THE SUFFERING OF THE DESIRE REALM GOD REALM
Usually, the bodies of these samsaric gods and goddesses emanate light. Their bodies are beautiful and smell sweetly. The gods are always surrounded by many hundreds of goddesses, always enjoying themselves greatly.
At their time of death, however, this changes completely. Even though they have only ever smelled sweetly for the eons that they have been alive, in the time just before they die, they become aware of their impending death and their body starts to smell very badly. Not even the closest relatives will go near them. All their lives they have worn flower garlands that have never wilted, but now they do. Seeing the flowers wilt and die is very shocking for the gods. Their body gets dirty for the very first time.
They experience great worry as karmically they see clearly that they will be reborn in the hell realm. They start to look very ugly; the beautiful light their body has emanated fades. None of the other gods will look after them and their goddess girlfriends desert them. They feel very lonely and suffer so much.
The lesser gods are under the control of other gods who have more possessions. Those with little power and few possessions are thrown out of the god realm.
They are always fighting with the demigods. If any part of their body is cut, it grows again. However, if their neck is cut, they die. This is their karmic creation.
THE GODS OF THE FORM AND FORMLESS REALMS
A being takes rebirth in the world of form as a result of getting bored with the enjoyments of the objects of the five senses, becoming attached to the sublime ecstasy that practicing the samadhi meditation brings.
When the meditator has achieved samadhi through the nine stages of the shamatha (zhi nä) meditation, they are still not completely satisfied and see that having a corporeal body is
holding them back. Through more meditation, they are able to transcend the form realm and take rebirth in the formless realm. Again, the being progresses through the stages of the form realm with meditations of ever-increasing subtlety. Without a form, having just the four mental aggregates, the formless being is completely unconscious from birth until just before death.
In the form realm there are seventeen categories; in the formless realm there are four categories. The first is limitless sky, where the being thinks the whole of existence, whether matter or not, is void, like the sky or empty space. Then there is limitless consciousness, where there is just mind appearing to the being. Then, nothingness, and finally neither existence nor nonexistence, also called the tip of samsara.

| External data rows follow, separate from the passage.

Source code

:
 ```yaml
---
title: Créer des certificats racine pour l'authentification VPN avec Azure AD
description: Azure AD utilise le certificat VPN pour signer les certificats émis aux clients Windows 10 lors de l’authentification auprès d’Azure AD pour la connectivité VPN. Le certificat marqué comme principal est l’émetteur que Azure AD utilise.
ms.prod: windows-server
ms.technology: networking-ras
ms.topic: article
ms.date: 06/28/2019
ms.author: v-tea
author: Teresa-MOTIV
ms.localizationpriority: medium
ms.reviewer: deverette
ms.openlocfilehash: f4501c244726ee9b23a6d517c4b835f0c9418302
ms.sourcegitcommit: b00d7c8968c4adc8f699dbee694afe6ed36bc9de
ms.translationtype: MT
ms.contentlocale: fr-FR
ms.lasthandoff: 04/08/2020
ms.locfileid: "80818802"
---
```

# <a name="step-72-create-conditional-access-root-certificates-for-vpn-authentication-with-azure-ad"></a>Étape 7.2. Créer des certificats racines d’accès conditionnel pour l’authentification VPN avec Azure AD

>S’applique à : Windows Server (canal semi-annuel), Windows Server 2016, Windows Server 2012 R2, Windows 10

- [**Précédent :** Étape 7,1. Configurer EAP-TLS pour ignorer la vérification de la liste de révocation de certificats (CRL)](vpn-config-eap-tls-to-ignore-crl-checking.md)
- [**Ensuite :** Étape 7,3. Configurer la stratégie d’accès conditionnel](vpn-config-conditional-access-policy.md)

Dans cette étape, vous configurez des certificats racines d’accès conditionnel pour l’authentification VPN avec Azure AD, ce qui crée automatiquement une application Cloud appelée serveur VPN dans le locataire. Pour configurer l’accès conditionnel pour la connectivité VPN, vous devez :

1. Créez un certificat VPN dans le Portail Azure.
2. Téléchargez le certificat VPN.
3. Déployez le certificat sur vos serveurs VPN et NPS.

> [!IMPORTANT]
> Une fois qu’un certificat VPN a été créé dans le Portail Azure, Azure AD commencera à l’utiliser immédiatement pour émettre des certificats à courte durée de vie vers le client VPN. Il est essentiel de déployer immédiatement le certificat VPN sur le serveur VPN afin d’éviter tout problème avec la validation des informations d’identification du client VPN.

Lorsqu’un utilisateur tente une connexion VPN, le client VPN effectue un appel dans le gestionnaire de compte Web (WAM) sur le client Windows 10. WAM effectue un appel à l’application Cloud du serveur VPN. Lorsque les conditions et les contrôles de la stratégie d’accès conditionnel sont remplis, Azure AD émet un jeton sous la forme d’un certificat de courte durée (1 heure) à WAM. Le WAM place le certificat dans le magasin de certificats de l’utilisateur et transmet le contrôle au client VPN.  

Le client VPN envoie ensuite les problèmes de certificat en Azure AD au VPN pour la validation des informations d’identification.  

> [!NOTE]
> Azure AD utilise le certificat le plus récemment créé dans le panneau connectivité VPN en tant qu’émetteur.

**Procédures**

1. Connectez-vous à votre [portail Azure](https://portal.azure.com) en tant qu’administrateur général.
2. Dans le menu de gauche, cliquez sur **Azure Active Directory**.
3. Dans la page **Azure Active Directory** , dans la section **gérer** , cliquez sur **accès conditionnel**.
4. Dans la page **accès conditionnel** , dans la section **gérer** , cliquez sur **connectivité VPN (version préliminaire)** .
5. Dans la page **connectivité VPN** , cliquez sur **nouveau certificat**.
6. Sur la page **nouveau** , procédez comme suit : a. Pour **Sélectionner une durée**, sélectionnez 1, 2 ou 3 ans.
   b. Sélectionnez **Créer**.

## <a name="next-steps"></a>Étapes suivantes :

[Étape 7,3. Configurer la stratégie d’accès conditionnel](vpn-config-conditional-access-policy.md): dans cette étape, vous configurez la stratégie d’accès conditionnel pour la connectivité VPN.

Whenever a being is born in samsara, it’s always in the twelve links, suffering the eight different sufferings and all the sufferings of the different realms. We must not be attached to any samsaric rebirth, even the human rebirth. The principal thing to do is to get out of samsara altogether. But if we can’t get out this lifetime, we should strive to take a human life next time, as a bridge to escape. Just as the bridge we used to cross a river is no further use once we are across, once we have escaped samsara, there is no need for another human rebirth.

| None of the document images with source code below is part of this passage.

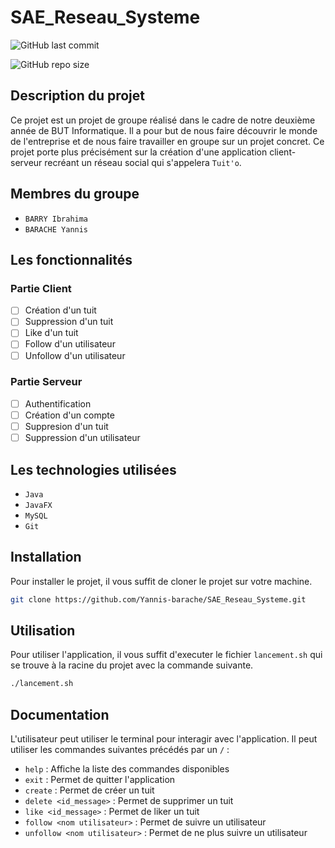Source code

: # SAE_Reseau_Systeme

![GitHub last commit](https://img.shields.io/github/last-commit/Yannis-barache/SAE-3.05)

![GitHub repo size](https://img.shields.io/github/repo-size/Yannis-barache/SAE_Reseau_Systeme?style=for-the-badge)

## Description du projet

Ce projet est un projet de groupe réalisé dans le cadre de notre deuxième année de BUT Informatique. Il a pour but de nous faire découvrir le monde de l'entreprise et de nous faire travailler en groupe sur un projet concret. Ce projet porte plus précisément sur la création d'une application client-serveur recréant un réseau social qui s'appelera `Tuit'o`.

## Membres du groupe

- `BARRY Ibrahima`
- `BARACHE Yannis`

## Les fonctionnalités

### Partie Client

- [ ] Création d'un tuit
- [ ] Suppression d'un tuit
- [ ] Like d'un tuit
- [ ] Follow d'un utilisateur
- [ ] Unfollow d'un utilisateur

### Partie Serveur

- [ ] Authentification
- [ ] Création d'un compte
- [ ] Suppresion d'un tuit
- [ ] Suppression d'un utilisateur

## Les technologies utilisées

- `Java`
- `JavaFX`
- `MySQL`
- `Git`

## Installation

Pour installer le projet, il vous suffit de cloner le projet sur votre machine.

```bash
git clone https://github.com/Yannis-barache/SAE_Reseau_Systeme.git

```

## Utilisation

Pour utiliser l'application, il vous suffit d'executer le fichier `lancement.sh` qui se trouve à la racine du projet avec la commande suivante.

```bash
./lancement.sh
```

## Documentation

L'utilisateur peut utiliser le terminal pour interagir avec l'application. Il peut utiliser les commandes suivantes précédés par un `/` :

- `help` : Affiche la liste des commandes disponibles
- `exit` : Permet de quitter l'application
- `create` : Permet de créer un tuit
- `delete <id_message>` : Permet de supprimer un tuit
- `like <id_message>` : Permet de liker un tuit
- `follow <nom utilisateur>` : Permet de suivre un utilisateur
- `unfollow <nom utilisateur>` : Permet de ne plus suivre un utilisateur



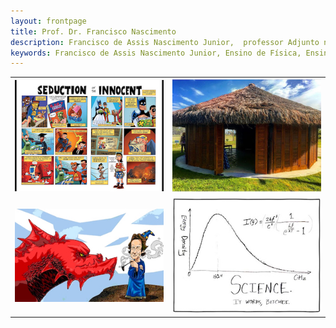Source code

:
```yaml
---
layout: frontpage
title: Prof. Dr. Francisco Nascimento
description: Francisco de Assis Nascimento Junior,  professor Adjunto no Campus Sosígenes Costa da Universidade Federal do Sul da Bahia em Porto Seguro (BA), atuo na formação de professores; pesquisa as relações de identidade de gênero/étnico-raciais com a Ciência através de Histórias em Quadrinhos de Super-Heróis.
keywords: Francisco de Assis Nascimento Junior, Ensino de Física, Ensino de Ciências, histórias em quadrinhos, super-heróis, relações étnico-raciais,  comunidade de aprendizagem
---
```




<table class="wide">
<tr>
  <td class="left">
    <a href="https://itxesco.github.io/pages/hq.html">
        <img src="assets/publpics/iplotCorr.jpg" alt="Histórias em Quadrinhos de super-heróis e ensino de física e ensino de Ciências" title="pesquisa"/>
    </a>
  </td>
  <td class="right">
    <a href="https://itxesco.github.io/pages/oca.html">
        <img src="assets/publpics/mppdiag_fig4.jpg" alt="projeto Oca da Ciência na Escola" title="extensão"/>
    </a>
  </td>
</tr>
<tr>
  <td class="left">
    <a href="https://itxesco.github.io/pages/rpg.html">
        <img src="assets/publpics/samplemixups_fig7.jpg" alt="Jogos de RPG e Educação Ensino de Física e Ensino de Ciências" title="pesquisa"/>
    </a>
  </td>
  <td class="right">
    <a href="https://itxesco.github.io/pages/ensino.html">
        <img src="assets/publpics/rqtl2_fig1c.jpg" alt="ensino" title="ensino"/>
    </a>
  </td>
</tr>
</table>
<!-- Meu comentário em HTML
<div class="navbar">
  <div class="navbar-inner">
      <ul class="nav">

                <li><a href="http://itxesco.github.io/pages/favoritos.html">favoritos</a></li>

      </ul>
  </div>
</div>
-->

The purpose of meditating on the sufferings of samsara is to understand how there is no real enjoyment from samsaric pleasures or possessions, that they are in fact a form of suffering. Unless we can see this through meditation, we will be unable to overcome our attachment to taking a samsaric rebirth and so we’re tied to suffering. As long as we are in samsara, no matter how much we might crave to be the wealthiest human being, we will be up and down in samsara, sometimes in the upper realms, usually in the lower realms.
As long as we have negative mind, we suffer. Without seeing living in samsara as like living in the middle of a blazing fire, we can’t renounce attachment. Then, it’s impossible to get out of samsara.